→ WHAT YOU HAVE TO DO
Exactly the lines below from the one with "Domain name filling" up to and including the one with "Supporting extensive domain" make up the answer, with nothing else added.

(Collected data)
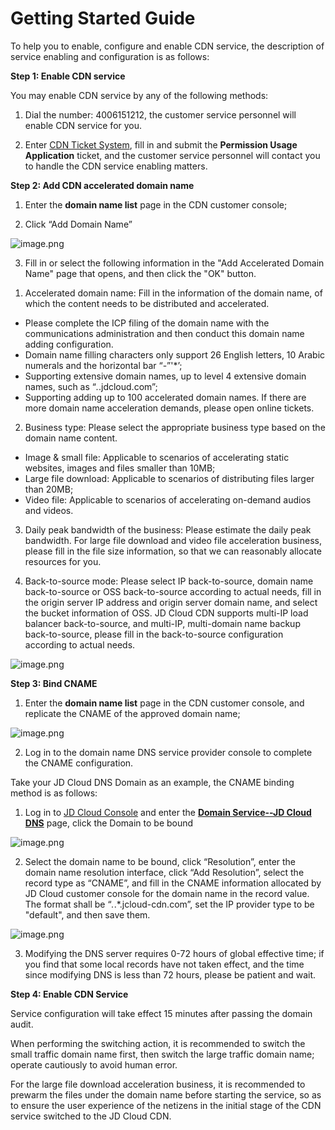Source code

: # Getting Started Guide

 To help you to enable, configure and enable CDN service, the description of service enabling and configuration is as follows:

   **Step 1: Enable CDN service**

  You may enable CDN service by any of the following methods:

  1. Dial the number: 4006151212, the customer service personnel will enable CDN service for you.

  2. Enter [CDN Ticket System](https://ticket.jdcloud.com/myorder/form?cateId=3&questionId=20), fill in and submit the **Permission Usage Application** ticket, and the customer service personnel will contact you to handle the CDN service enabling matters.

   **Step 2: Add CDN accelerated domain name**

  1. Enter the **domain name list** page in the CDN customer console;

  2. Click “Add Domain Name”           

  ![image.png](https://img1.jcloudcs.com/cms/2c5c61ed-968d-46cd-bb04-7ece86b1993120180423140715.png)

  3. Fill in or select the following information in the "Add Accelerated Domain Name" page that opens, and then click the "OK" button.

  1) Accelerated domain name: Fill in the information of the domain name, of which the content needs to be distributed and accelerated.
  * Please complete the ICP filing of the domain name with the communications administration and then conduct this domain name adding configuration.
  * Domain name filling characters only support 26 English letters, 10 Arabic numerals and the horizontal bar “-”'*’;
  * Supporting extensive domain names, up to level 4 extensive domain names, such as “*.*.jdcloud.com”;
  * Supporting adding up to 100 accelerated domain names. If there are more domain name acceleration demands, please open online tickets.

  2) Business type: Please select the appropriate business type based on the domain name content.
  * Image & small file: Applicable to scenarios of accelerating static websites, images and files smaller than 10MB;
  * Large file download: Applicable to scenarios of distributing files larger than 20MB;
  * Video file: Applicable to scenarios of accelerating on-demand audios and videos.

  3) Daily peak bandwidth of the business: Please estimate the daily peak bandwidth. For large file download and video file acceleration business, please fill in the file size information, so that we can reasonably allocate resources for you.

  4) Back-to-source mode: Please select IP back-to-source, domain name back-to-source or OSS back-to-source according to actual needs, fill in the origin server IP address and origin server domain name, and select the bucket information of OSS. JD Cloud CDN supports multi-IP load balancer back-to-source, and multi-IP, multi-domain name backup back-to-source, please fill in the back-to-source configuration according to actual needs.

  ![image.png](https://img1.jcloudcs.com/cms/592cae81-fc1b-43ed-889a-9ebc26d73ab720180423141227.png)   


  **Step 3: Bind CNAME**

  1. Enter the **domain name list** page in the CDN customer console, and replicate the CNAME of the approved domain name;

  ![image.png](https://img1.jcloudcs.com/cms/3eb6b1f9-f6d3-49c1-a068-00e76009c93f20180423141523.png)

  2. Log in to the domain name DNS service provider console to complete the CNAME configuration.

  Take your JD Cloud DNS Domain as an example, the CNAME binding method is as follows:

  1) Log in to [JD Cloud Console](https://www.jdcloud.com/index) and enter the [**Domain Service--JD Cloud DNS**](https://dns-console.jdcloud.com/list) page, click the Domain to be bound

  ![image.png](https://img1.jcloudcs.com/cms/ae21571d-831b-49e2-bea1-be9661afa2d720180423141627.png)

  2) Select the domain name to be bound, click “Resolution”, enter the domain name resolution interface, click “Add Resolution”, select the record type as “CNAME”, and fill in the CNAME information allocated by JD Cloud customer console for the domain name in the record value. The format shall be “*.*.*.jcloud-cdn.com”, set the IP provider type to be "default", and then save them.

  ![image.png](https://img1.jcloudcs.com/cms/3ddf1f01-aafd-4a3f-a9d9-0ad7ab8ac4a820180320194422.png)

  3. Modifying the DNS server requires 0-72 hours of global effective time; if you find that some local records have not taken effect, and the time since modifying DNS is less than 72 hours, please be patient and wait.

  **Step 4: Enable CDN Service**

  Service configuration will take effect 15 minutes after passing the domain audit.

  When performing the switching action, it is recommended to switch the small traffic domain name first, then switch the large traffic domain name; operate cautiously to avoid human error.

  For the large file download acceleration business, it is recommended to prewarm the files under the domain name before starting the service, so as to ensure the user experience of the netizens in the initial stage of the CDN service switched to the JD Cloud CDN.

==

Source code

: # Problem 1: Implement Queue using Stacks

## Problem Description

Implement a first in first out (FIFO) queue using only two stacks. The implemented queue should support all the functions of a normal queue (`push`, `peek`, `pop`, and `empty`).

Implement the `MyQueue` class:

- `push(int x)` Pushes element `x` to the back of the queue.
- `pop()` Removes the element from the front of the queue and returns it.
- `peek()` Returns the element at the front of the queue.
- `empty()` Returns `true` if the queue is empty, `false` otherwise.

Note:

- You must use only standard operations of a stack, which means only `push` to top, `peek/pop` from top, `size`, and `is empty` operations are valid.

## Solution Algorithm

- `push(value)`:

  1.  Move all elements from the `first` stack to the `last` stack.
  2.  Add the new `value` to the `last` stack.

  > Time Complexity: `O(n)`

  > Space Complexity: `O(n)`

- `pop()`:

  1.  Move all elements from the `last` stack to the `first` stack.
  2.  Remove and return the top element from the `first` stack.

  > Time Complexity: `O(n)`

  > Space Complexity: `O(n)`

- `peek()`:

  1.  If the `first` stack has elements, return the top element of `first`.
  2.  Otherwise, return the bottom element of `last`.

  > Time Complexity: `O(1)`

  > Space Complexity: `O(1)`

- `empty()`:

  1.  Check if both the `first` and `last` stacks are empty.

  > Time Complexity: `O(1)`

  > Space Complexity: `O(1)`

→ RESULT
  * Domain name filling characters only support 26 English letters, 10 Arabic numerals and the horizontal bar “-”'*’;
  * Supporting extensive domain names, up to level 4 extensive domain names, such as “*.*.jdcloud.com”;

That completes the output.